Âmir Ateş’in tabiriyle “Apayrı güzel bir bahirdir.” Âdem (a.s.)’den itibaren
peygamberden peygambere geçen nûrun Hz. Peygamber’de karar kıldığını
anlatır. Bu bahir genellikle “Hicaz” makamı ile okunur. “Nûr Bahri eski
dönemlerde atlanmadan, tamamen okunan bir bölümdür ve Tevhîd bahrinden
sonra ‘Hicaz veya Şehnaz’ makamlarıyla girmek sûretiyle okunmaktadır. Bu
bahre, dik seslerden başlanıp devamında Hicaz makamıyla karar verilir. Yalnız
son dönemlerde bu bahir atlanılarak “Velâdet Bahri”ne geçilmektedir” sözleri ile
geleneğin önemine işaret etmektedir.
1950 sonrası Esat Gerede (ö. 1958), Mecit Sesigür (ö. 1962) gibi hâfızların
okudukları Mevlîd-i Şerîflere yetişen Âmir Ateş, o günlerde okunan mevlîdlerin
2,5 saati aşkın sürdüğünü ancak bir tane insanın yerinden kıpırdamadığını ve
sesleri duyarak dışardan koşup gelen insanların azımsanmayacak kadar çok
olduğundan bahsederken, “Daha eski yıllarda Hâfız Sâmi (ö. 1943), Hâfız
Burhan (ö. 1943) gibi mevlidhânların filân, filân câmide mevlîd okuyacakmış
sözünü duyan kişilerin birçoğu o câmilerde yatarlarmış. Yoksa mevlîdin okunacağı
gün orada yer bulmak ne mümkün” sözleriyle dönemin insanlarının da bu
toplantıya ve mevlidhânlara verdikleri değeri anlatmıştır.

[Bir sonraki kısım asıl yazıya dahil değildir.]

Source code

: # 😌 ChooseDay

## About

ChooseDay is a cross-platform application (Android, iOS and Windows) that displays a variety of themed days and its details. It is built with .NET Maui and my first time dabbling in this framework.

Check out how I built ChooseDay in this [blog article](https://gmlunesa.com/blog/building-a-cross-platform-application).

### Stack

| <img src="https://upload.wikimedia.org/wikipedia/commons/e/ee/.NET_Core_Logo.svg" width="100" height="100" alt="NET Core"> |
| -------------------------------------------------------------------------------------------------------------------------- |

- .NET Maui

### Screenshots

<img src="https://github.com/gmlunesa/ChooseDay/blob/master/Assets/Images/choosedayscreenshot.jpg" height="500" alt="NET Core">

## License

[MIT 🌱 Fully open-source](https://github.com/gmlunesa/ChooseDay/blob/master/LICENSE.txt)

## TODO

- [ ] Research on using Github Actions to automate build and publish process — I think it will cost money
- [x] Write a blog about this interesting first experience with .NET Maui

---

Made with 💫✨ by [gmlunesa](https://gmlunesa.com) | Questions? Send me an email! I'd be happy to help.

Âmir Ateş, Mevlîd-i Şerîf ’in bahirlerini makam konusunda geleneğe uygun
okumuştur. Bu konu ile alâkalı bir anısı şöyledir:
“Kadıköy Moda semtinde bir aile hatırlarım. Mevlîdi baştan sonra Nihâvend
makâmında isterlerdi. Yani Nihâvend makâmı hastası bir aile idi. Ben onlara
okumaya gittiğim zaman bu isteklerini hep dile getirirlerdi ancak ben onlara,
okuyacağım mevlîd içerisinde Nihâvend geçkiler yapacağımı ancak tümünün
o makamda okunmayacağını hatırlatsam da onlar bu isteklerini her seferinde
devamlı vurgularlardı.”
Âmir Ateş’in bu aile ile tanışması da oldukça ilginçtir. Aile, devamlı olarak
kendilerine mevlîd okumaya gelen hocalardan Nihâvend makamıyla mevlîd
okumalarını ister. Onlar da Nihâvend başlar ve farklı makamlarda bitirirlermiş.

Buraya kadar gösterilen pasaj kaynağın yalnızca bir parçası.